A Pacific-only path or regionalism was discussed at the Tenth Pacific Islands Ministers of Health meeting this week here.

PPRP representative Mrs Noumea Simi highlighted the panel’s findings.

Because of shortcomings, like lack of funding, the Pacific has to look elsewhere for assistance most of the time.

There are “too many priorities and patchy implementation,” Mrs Simi said.

“There is a concern that the regional agenda is overloaded by donors, officials and regional organisations,” she said.

On the first day of the minister’s meeting, Niue’s High Commissioner to New Zealand Her Excellency Tauveve O’Love Jacobsen said it was high time Pacific people stood on their own feet.
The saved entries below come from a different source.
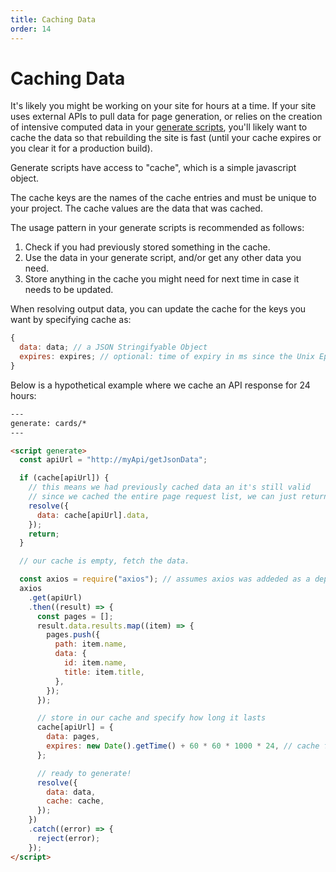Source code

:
 ```yaml
---
title: Caching Data
order: 14
---
```


# Caching Data

It's likely you might be working on your site for hours at a time. If your site uses external APIs to pull data for page generation, or relies on the creation of intensive computed data in your [generate scripts](/templates/generateScript/), you'll likely want to cache the data so that rebuilding the site is fast (until your cache expires or you clear it for a production build).

Generate scripts have access to "cache", which is a simple javascript object.

The cache keys are the names of the cache entries and must be unique to your project.
The cache values are the data that was cached.

The usage pattern in your generate scripts is recommended as follows:

1. Check if you had previously stored something in the cache.
2. Use the data in your generate script, and/or get any other data you need.
3. Store anything in the cache you might need for next time in case it needs to be updated.

When resolving output data, you can update the cache for the keys you want by specifying cache as:

```javascript
{
  data: data; // a JSON Stringifyable Object
  expires: expires; // optional: time of expiry in ms since the Unix Epoch.
}
```

Below is a hypothetical example where we cache an API response for 24 hours:

```html
---
generate: cards/*
---

<script generate>
  const apiUrl = "http://myApi/getJsonData";

  if (cache[apiUrl]) {
    // this means we had previously cached data an it's still valid
    // since we cached the entire page request list, we can just return it now
    resolve({
      data: cache[apiUrl].data,
    });
    return;
  }

  // our cache is empty, fetch the data.

  const axios = require("axios"); // assumes axios was addeded as a dependency in your project
  axios
    .get(apiUrl)
    .then((result) => {
      const pages = [];
      result.data.results.map((item) => {
        pages.push({
          path: item.name,
          data: {
            id: item.name,
            title: item.title,
          },
        });
      });

      // store in our cache and specify how long it lasts
      cache[apiUrl] = {
        data: pages,
        expires: new Date().getTime() + 60 * 60 * 1000 * 24, // cache for 24 hours from now
      };

      // ready to generate!
      resolve({
        data: data,
        cache: cache,
      });
    })
    .catch((error) => {
      reject(error);
    });
</script>
```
Jacobsen said the Pacific should not be lumped together with Asia.

PPRP came up with this framework and vision for the success of Pacific regionalism:

  • Needs to be politically led, relevant, inclusive and value adding
  • Can cope with diversity
  • Accept differing pathways to development – recognising vulnerabilities and resilience in dealing with modernity
  • Be a robust public policy process rather than a plan
  • Can be manageable and managed
  • Improve governance and financing arrangements

 

As for vision, PPRP amongst other things, Pacific leaders should look at:

  • creating “paths to deeper integration” with others
  • “systematic changes which must include refreshed plans”
  • “changes to forum meeting to enable greater political direction of the process of building regionalism”
  • “Work with donors who are open, transparent and who trust regional process and – responsive to leaders’ direction and priorities”

PPRP also highlighted the importance for an “open and inclusive opportunities for all stakeholders.